Не зря в России родилась пословица: «жалует царь, да не жалует псарь». Боярин Афанасий Лаврентьевич Ордин-Нащокин должен был хорошо понимать, что у него одна защита – расположение царя. «Посольских дел сберегатель» часто писал из Курляндии царю Алексею Михайловичу о своем нараставшем конфликте с другими судьями Посольского приказа. Из донесений Афанасия Лаврентьевича видно, что столкнулись не просто разные люди, а два подхода к государственным делам. Один, при котором идея службы царю возведена в абсолют и достижение целей сопровождалось полной отдачей и самопожертвованием. И другой, когда дела делались из собственной «прибыли» и интереса, учета мнения «сильных» людей во власти, а потому никто даже не думал, правильно ли действует царь, а все лишь слепо исполняли его поручения. Для Ордина-Нащокина главнее были «Божий страх» и «Божье попечение». В такой системе координат царский советник мог смело высказывать царю свое мнение, если даже заведомо знал, что оно может не понравиться ему.

Не случайно в переписке с царем Алексеем Михайловичем, жалуясь на своих недоброжелателей, Ордин-Нащокин сформулировал принцип посольской службы: «Око всей великой России». Но важен весь контекст фразы Ордина-Нащокина, обращенной к царю Алексею Михайловичу, поэтому приведем полностью этот обширный фрагмент из его переписки с царем:

«А на Москве, государь, ей! слабо и в государственных делах нерадетельно поступают. Посольский приказ есть око всей великой России, как для вашей государственной превысокой чести, вкупе и здоровья, так промысл имея со всех сторон и неотступное с боязнию Божиею попечение, рассуждая и всечасно вашему государскому указу предлагая о народех, в крепости содержати нелестно, а не выжидая только прибылей себе. Надобно, государь, мысленныя очеса на государственныя дела устремляти безпорочным и избранным людям к разширению государства ото всех краев, и то, государь, дело одного Посольского приказа. Тем и честь и низость во всех землях. И иных приказов к Посольскому не применяют, и думные дьяки великих государственных дел с кружечными (кабацкими. – В. К.) делами не мешали бы и непригожих речей на Москве с иностранцами не плодили бы»{642}.

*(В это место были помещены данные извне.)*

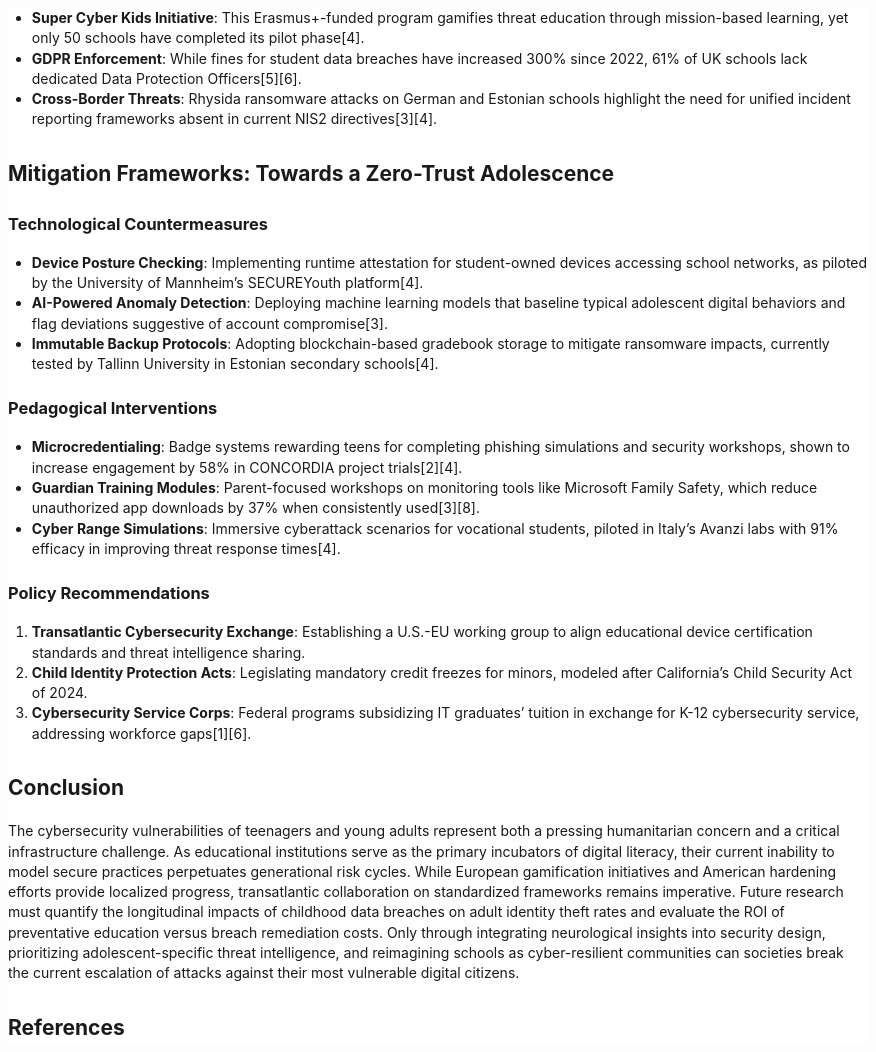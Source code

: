 - **Super Cyber Kids Initiative**: This Erasmus+-funded program gamifies threat education through mission-based learning, yet only 50 schools have completed its pilot phase[4].
- **GDPR Enforcement**: While fines for student data breaches have increased 300% since 2022, 61% of UK schools lack dedicated Data Protection Officers[5][6].
- **Cross-Border Threats**: Rhysida ransomware attacks on German and Estonian schools highlight the need for unified incident reporting frameworks absent in current NIS2 directives[3][4].


## Mitigation Frameworks: Towards a Zero-Trust Adolescence

### Technological Countermeasures

- **Device Posture Checking**: Implementing runtime attestation for student-owned devices accessing school networks, as piloted by the University of Mannheim’s SECUREYouth platform[4].
- **AI-Powered Anomaly Detection**: Deploying machine learning models that baseline typical adolescent digital behaviors and flag deviations suggestive of account compromise[3].
- **Immutable Backup Protocols**: Adopting blockchain-based gradebook storage to mitigate ransomware impacts, currently tested by Tallinn University in Estonian secondary schools[4].


### Pedagogical Interventions

- **Microcredentialing**: Badge systems rewarding teens for completing phishing simulations and security workshops, shown to increase engagement by 58% in CONCORDIA project trials[2][4].
- **Guardian Training Modules**: Parent-focused workshops on monitoring tools like Microsoft Family Safety, which reduce unauthorized app downloads by 37% when consistently used[3][8].
- **Cyber Range Simulations**: Immersive cyberattack scenarios for vocational students, piloted in Italy’s Avanzi labs with 91% efficacy in improving threat response times[4].


### Policy Recommendations

1. **Transatlantic Cybersecurity Exchange**: Establishing a U.S.-EU working group to align educational device certification standards and threat intelligence sharing.
2. **Child Identity Protection Acts**: Legislating mandatory credit freezes for minors, modeled after California’s Child Security Act of 2024.
3. **Cybersecurity Service Corps**: Federal programs subsidizing IT graduates’ tuition in exchange for K-12 cybersecurity service, addressing workforce gaps[1][6].

## Conclusion

The cybersecurity vulnerabilities of teenagers and young adults represent both a pressing humanitarian concern and a critical infrastructure challenge. As educational institutions serve as the primary incubators of digital literacy, their current inability to model secure practices perpetuates generational risk cycles. While European gamification initiatives and American hardening efforts provide localized progress, transatlantic collaboration on standardized frameworks remains imperative. Future research must quantify the longitudinal impacts of childhood data breaches on adult identity theft rates and evaluate the ROI of preventative education versus breach remediation costs. Only through integrating neurological insights into security design, prioritizing adolescent-specific threat intelligence, and reimagining schools as cyber-resilient communities can societies break the current escalation of attacks against their most vulnerable digital citizens.

## References
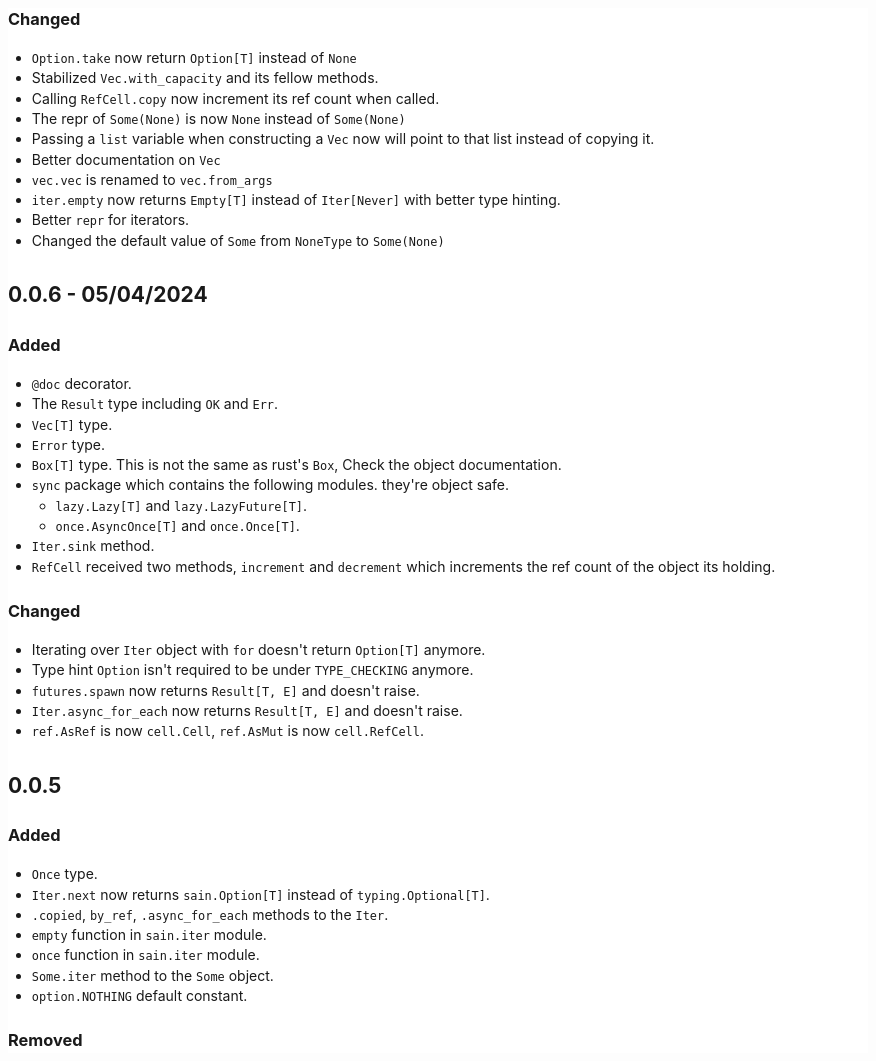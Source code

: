### Changed

- `Option.take` now return `Option[T]` instead of `None`
- Stabilized `Vec.with_capacity` and its fellow methods.
- Calling `RefCell.copy` now increment its ref count when called.
- The repr of `Some(None)` is now `None` instead of `Some(None)`
- Passing a `list` variable when constructing a `Vec` now will point to that list instead of copying it.
- Better documentation on `Vec`
- `vec.vec` is renamed to `vec.from_args`
- `iter.empty` now returns `Empty[T]` instead of `Iter[Never]` with better type hinting.
- Better `repr` for iterators.
- Changed the default value of `Some` from `NoneType` to `Some(None)`

## 0.0.6 - 05/04/2024

### Added

- `@doc` decorator.
- The `Result` type including `OK` and `Err`.
- `Vec[T]` type.
- `Error` type.
- `Box[T]` type. This is not the same as rust's `Box`, Check the object documentation.
- `sync` package which contains the following modules. they're object safe.
  - `lazy.Lazy[T]` and `lazy.LazyFuture[T]`.
  - `once.AsyncOnce[T]` and `once.Once[T]`.
- `Iter.sink` method.
- `RefCell` received two methods, `increment` and `decrement` which increments the ref count of the object its holding.

### Changed

- Iterating over `Iter` object with `for` doesn't return `Option[T]` anymore.
- Type hint `Option` isn't required to be under `TYPE_CHECKING` anymore.
- `futures.spawn` now returns `Result[T, E]` and doesn't raise.
- `Iter.async_for_each` now returns `Result[T, E]` and doesn't raise.
- `ref.AsRef` is now `cell.Cell`, `ref.AsMut` is now `cell.RefCell`.

## 0.0.5

### Added

- `Once` type.
- `Iter.next` now returns `sain.Option[T]` instead of `typing.Optional[T]`.
- `.copied`, `by_ref`, `.async_for_each` methods to the `Iter`.
- `empty` function in `sain.iter` module.
- `once` function in `sain.iter` module.
- `Some.iter` method to the `Some` object.
- `option.NOTHING` default constant.

### Removed
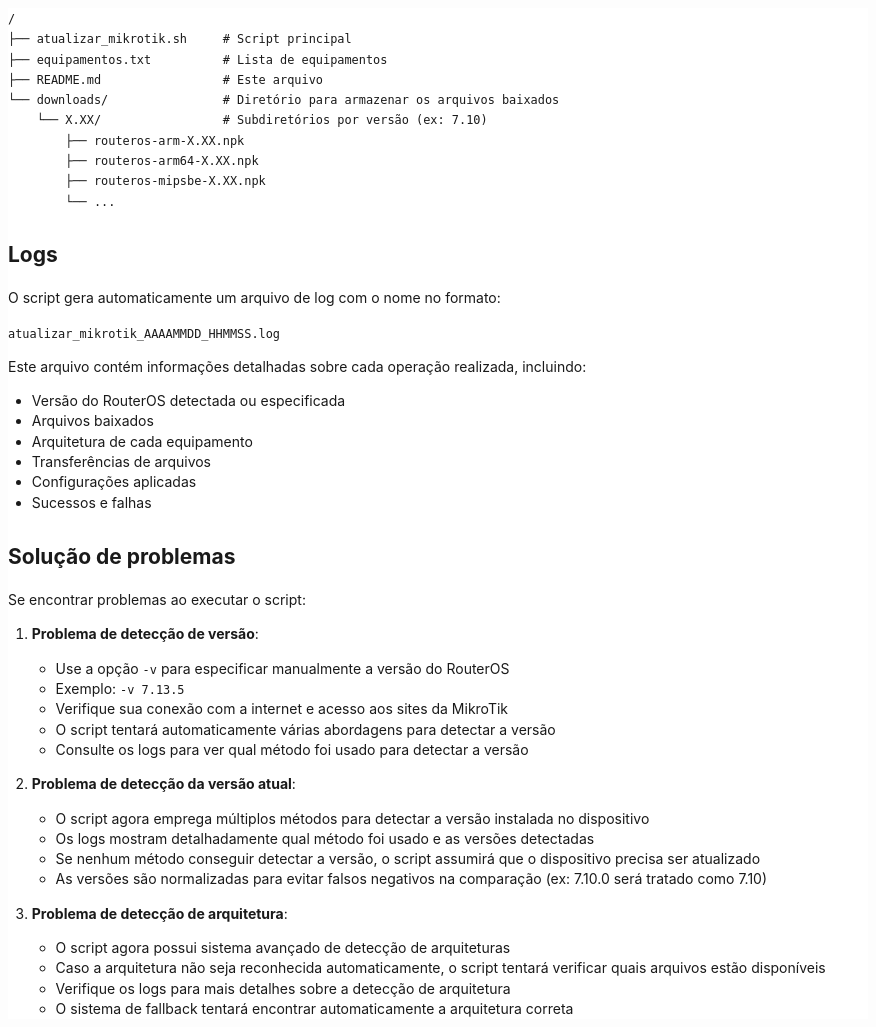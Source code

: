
 ```
/
├── atualizar_mikrotik.sh     # Script principal
├── equipamentos.txt          # Lista de equipamentos
├── README.md                 # Este arquivo
└── downloads/                # Diretório para armazenar os arquivos baixados
    └── X.XX/                 # Subdiretórios por versão (ex: 7.10)
        ├── routeros-arm-X.XX.npk
        ├── routeros-arm64-X.XX.npk
        ├── routeros-mipsbe-X.XX.npk
        └── ...
```

## Logs

O script gera automaticamente um arquivo de log com o nome no formato:
```
atualizar_mikrotik_AAAAMMDD_HHMMSS.log
```

Este arquivo contém informações detalhadas sobre cada operação realizada, incluindo:
- Versão do RouterOS detectada ou especificada
- Arquivos baixados
- Arquitetura de cada equipamento
- Transferências de arquivos
- Configurações aplicadas
- Sucessos e falhas

## Solução de problemas

Se encontrar problemas ao executar o script:

1. **Problema de detecção de versão**:
   - Use a opção `-v` para especificar manualmente a versão do RouterOS 
   - Exemplo: `-v 7.13.5`
   - Verifique sua conexão com a internet e acesso aos sites da MikroTik
   - O script tentará automaticamente várias abordagens para detectar a versão
   - Consulte os logs para ver qual método foi usado para detectar a versão

2. **Problema de detecção da versão atual**:
   - O script agora emprega múltiplos métodos para detectar a versão instalada no dispositivo
   - Os logs mostram detalhadamente qual método foi usado e as versões detectadas
   - Se nenhum método conseguir detectar a versão, o script assumirá que o dispositivo precisa ser atualizado
   - As versões são normalizadas para evitar falsos negativos na comparação (ex: 7.10.0 será tratado como 7.10)

3. **Problema de detecção de arquitetura**:
   - O script agora possui sistema avançado de detecção de arquiteturas
   - Caso a arquitetura não seja reconhecida automaticamente, o script tentará verificar quais arquivos estão disponíveis
   - Verifique os logs para mais detalhes sobre a detecção de arquitetura
   - O sistema de fallback tentará encontrar automaticamente a arquitetura correta
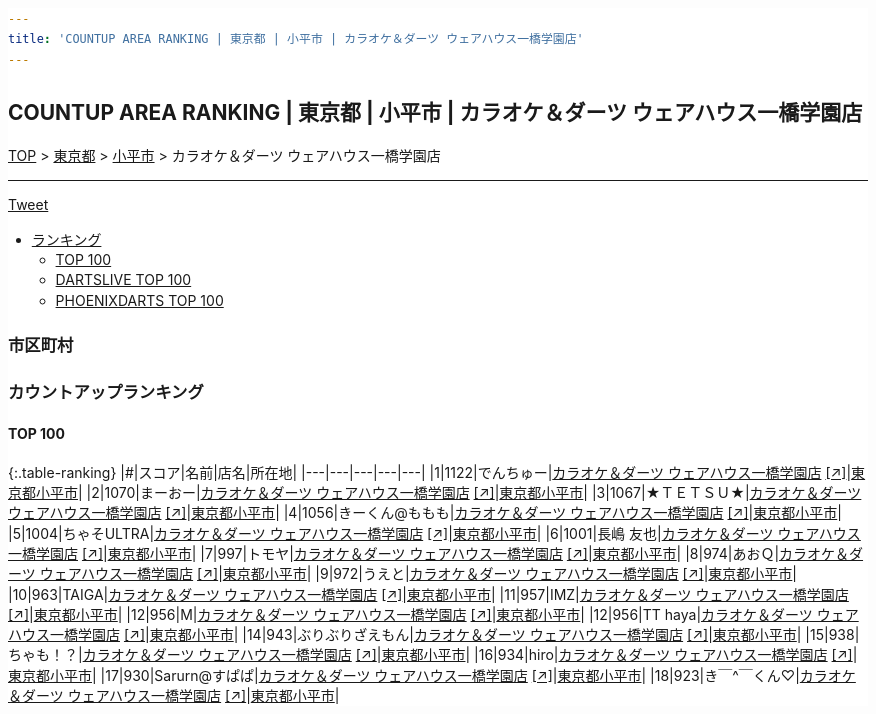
 ```yaml
---
title: 'COUNTUP AREA RANKING | 東京都 | 小平市 | カラオケ＆ダーツ ウェアハウス一橋学園店'
---
```

## COUNTUP AREA RANKING | 東京都 | 小平市 | カラオケ＆ダーツ ウェアハウス一橋学園店

[TOP](/darts/rank/) > [東京都](/darts/rank/東京都/) > [小平市](/darts/rank/東京都/小平市/) > カラオケ＆ダーツ ウェアハウス一橋学園店

___

<a href="https://twitter.com/share?ref_src=twsrc%5Etfw" data-text="COUNTUP AREA RANKING | 東京都小平市カラオケ＆ダーツ ウェアハウス一橋学園店" class="twitter-share-button" data-hashtags="DARTSLIVE,PHOENIXDARTS,darts,ダーツ" data-show-count="false">Tweet</a>

* [ランキング](#カウントアップランキング)
    * [TOP 100](#top-100)
    * [DARTSLIVE TOP 100](#dartslive-top-100)
    * [PHOENIXDARTS TOP 100](#phoenixdarts-top-100)

### 市区町村

<ul>

</ul>

### カウントアップランキング

#### TOP 100



{:.table-ranking}
|#|スコア|名前|店名|所在地|
|---|---|---|---|---|
|1|1122|<span class="rank-name-dl">でんちゅー</span>|<a href="/darts/rank/shops/7eed0636465aa7cc0d9b047a20a7ba1e.html">カラオケ＆ダーツ ウェアハウス一橋学園店</a> <a href="https://search.dartslive.com/jp/shop/7eed0636465aa7cc0d9b047a20a7ba1e">[↗]</a>|<a href="/darts/rank/東京都/小平市">東京都小平市</a>|
|2|1070|<span class="rank-name-dl">まーおー</span>|<a href="/darts/rank/shops/7eed0636465aa7cc0d9b047a20a7ba1e.html">カラオケ＆ダーツ ウェアハウス一橋学園店</a> <a href="https://search.dartslive.com/jp/shop/7eed0636465aa7cc0d9b047a20a7ba1e">[↗]</a>|<a href="/darts/rank/東京都/小平市">東京都小平市</a>|
|3|1067|<span class="rank-name-dl">★ＴＥＴＳＵ★</span>|<a href="/darts/rank/shops/7eed0636465aa7cc0d9b047a20a7ba1e.html">カラオケ＆ダーツ ウェアハウス一橋学園店</a> <a href="https://search.dartslive.com/jp/shop/7eed0636465aa7cc0d9b047a20a7ba1e">[↗]</a>|<a href="/darts/rank/東京都/小平市">東京都小平市</a>|
|4|1056|<span class="rank-name-dl">きーくん@ももも</span>|<a href="/darts/rank/shops/7eed0636465aa7cc0d9b047a20a7ba1e.html">カラオケ＆ダーツ ウェアハウス一橋学園店</a> <a href="https://search.dartslive.com/jp/shop/7eed0636465aa7cc0d9b047a20a7ba1e">[↗]</a>|<a href="/darts/rank/東京都/小平市">東京都小平市</a>|
|5|1004|<span class="rank-name-dl">ちゃそULTRA</span>|<a href="/darts/rank/shops/7eed0636465aa7cc0d9b047a20a7ba1e.html">カラオケ＆ダーツ ウェアハウス一橋学園店</a> <a href="https://search.dartslive.com/jp/shop/7eed0636465aa7cc0d9b047a20a7ba1e">[↗]</a>|<a href="/darts/rank/東京都/小平市">東京都小平市</a>|
|6|1001|<span class="rank-name-dl">長嶋 友也</span>|<a href="/darts/rank/shops/7eed0636465aa7cc0d9b047a20a7ba1e.html">カラオケ＆ダーツ ウェアハウス一橋学園店</a> <a href="https://search.dartslive.com/jp/shop/7eed0636465aa7cc0d9b047a20a7ba1e">[↗]</a>|<a href="/darts/rank/東京都/小平市">東京都小平市</a>|
|7|997|<span class="rank-name-dl">トモヤ</span>|<a href="/darts/rank/shops/7eed0636465aa7cc0d9b047a20a7ba1e.html">カラオケ＆ダーツ ウェアハウス一橋学園店</a> <a href="https://search.dartslive.com/jp/shop/7eed0636465aa7cc0d9b047a20a7ba1e">[↗]</a>|<a href="/darts/rank/東京都/小平市">東京都小平市</a>|
|8|974|<span class="rank-name-dl">あおＱ</span>|<a href="/darts/rank/shops/7eed0636465aa7cc0d9b047a20a7ba1e.html">カラオケ＆ダーツ ウェアハウス一橋学園店</a> <a href="https://search.dartslive.com/jp/shop/7eed0636465aa7cc0d9b047a20a7ba1e">[↗]</a>|<a href="/darts/rank/東京都/小平市">東京都小平市</a>|
|9|972|<span class="rank-name-dl">うえと</span>|<a href="/darts/rank/shops/7eed0636465aa7cc0d9b047a20a7ba1e.html">カラオケ＆ダーツ ウェアハウス一橋学園店</a> <a href="https://search.dartslive.com/jp/shop/7eed0636465aa7cc0d9b047a20a7ba1e">[↗]</a>|<a href="/darts/rank/東京都/小平市">東京都小平市</a>|
|10|963|<span class="rank-name-dl">TAIGA</span>|<a href="/darts/rank/shops/7eed0636465aa7cc0d9b047a20a7ba1e.html">カラオケ＆ダーツ ウェアハウス一橋学園店</a> <a href="https://search.dartslive.com/jp/shop/7eed0636465aa7cc0d9b047a20a7ba1e">[↗]</a>|<a href="/darts/rank/東京都/小平市">東京都小平市</a>|
|11|957|<span class="rank-name-dl">IMZ</span>|<a href="/darts/rank/shops/7eed0636465aa7cc0d9b047a20a7ba1e.html">カラオケ＆ダーツ ウェアハウス一橋学園店</a> <a href="https://search.dartslive.com/jp/shop/7eed0636465aa7cc0d9b047a20a7ba1e">[↗]</a>|<a href="/darts/rank/東京都/小平市">東京都小平市</a>|
|12|956|<span class="rank-name-dl">M</span>|<a href="/darts/rank/shops/7eed0636465aa7cc0d9b047a20a7ba1e.html">カラオケ＆ダーツ ウェアハウス一橋学園店</a> <a href="https://search.dartslive.com/jp/shop/7eed0636465aa7cc0d9b047a20a7ba1e">[↗]</a>|<a href="/darts/rank/東京都/小平市">東京都小平市</a>|
|12|956|<span class="rank-name-dl">TT haya</span>|<a href="/darts/rank/shops/7eed0636465aa7cc0d9b047a20a7ba1e.html">カラオケ＆ダーツ ウェアハウス一橋学園店</a> <a href="https://search.dartslive.com/jp/shop/7eed0636465aa7cc0d9b047a20a7ba1e">[↗]</a>|<a href="/darts/rank/東京都/小平市">東京都小平市</a>|
|14|943|<span class="rank-name-dl">ぶりぶりざえもん</span>|<a href="/darts/rank/shops/7eed0636465aa7cc0d9b047a20a7ba1e.html">カラオケ＆ダーツ ウェアハウス一橋学園店</a> <a href="https://search.dartslive.com/jp/shop/7eed0636465aa7cc0d9b047a20a7ba1e">[↗]</a>|<a href="/darts/rank/東京都/小平市">東京都小平市</a>|
|15|938|<span class="rank-name-dl">ちゃも！？</span>|<a href="/darts/rank/shops/7eed0636465aa7cc0d9b047a20a7ba1e.html">カラオケ＆ダーツ ウェアハウス一橋学園店</a> <a href="https://search.dartslive.com/jp/shop/7eed0636465aa7cc0d9b047a20a7ba1e">[↗]</a>|<a href="/darts/rank/東京都/小平市">東京都小平市</a>|
|16|934|<span class="rank-name-dl">hiro</span>|<a href="/darts/rank/shops/7eed0636465aa7cc0d9b047a20a7ba1e.html">カラオケ＆ダーツ ウェアハウス一橋学園店</a> <a href="https://search.dartslive.com/jp/shop/7eed0636465aa7cc0d9b047a20a7ba1e">[↗]</a>|<a href="/darts/rank/東京都/小平市">東京都小平市</a>|
|17|930|<span class="rank-name-dl">Sarurn@すぱぱ</span>|<a href="/darts/rank/shops/7eed0636465aa7cc0d9b047a20a7ba1e.html">カラオケ＆ダーツ ウェアハウス一橋学園店</a> <a href="https://search.dartslive.com/jp/shop/7eed0636465aa7cc0d9b047a20a7ba1e">[↗]</a>|<a href="/darts/rank/東京都/小平市">東京都小平市</a>|
|18|923|<span class="rank-name-dl">き￣^￣くん♡</span>|<a href="/darts/rank/shops/7eed0636465aa7cc0d9b047a20a7ba1e.html">カラオケ＆ダーツ ウェアハウス一橋学園店</a> <a href="https://search.dartslive.com/jp/shop/7eed0636465aa7cc0d9b047a20a7ba1e">[↗]</a>|<a href="/darts/rank/東京都/小平市">東京都小平市</a>|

«Время» боярина Афанасия Лаврентьевича Ордина-Нащокина завершалось, царь Алексей Михайлович не смог дальше поддерживать своего советника. Виною этому стали тяжелые неудачи, последовавшие в землях «черкас», недовольных принятым без их участия Андрусовским договором. Кроме того, Ордин-Нащокин остался чужаком, попавшим в перекрестье ненависти придворной элиты, и, видимо, просто устал сражаться один за интересы Московского царства, как он их понимал.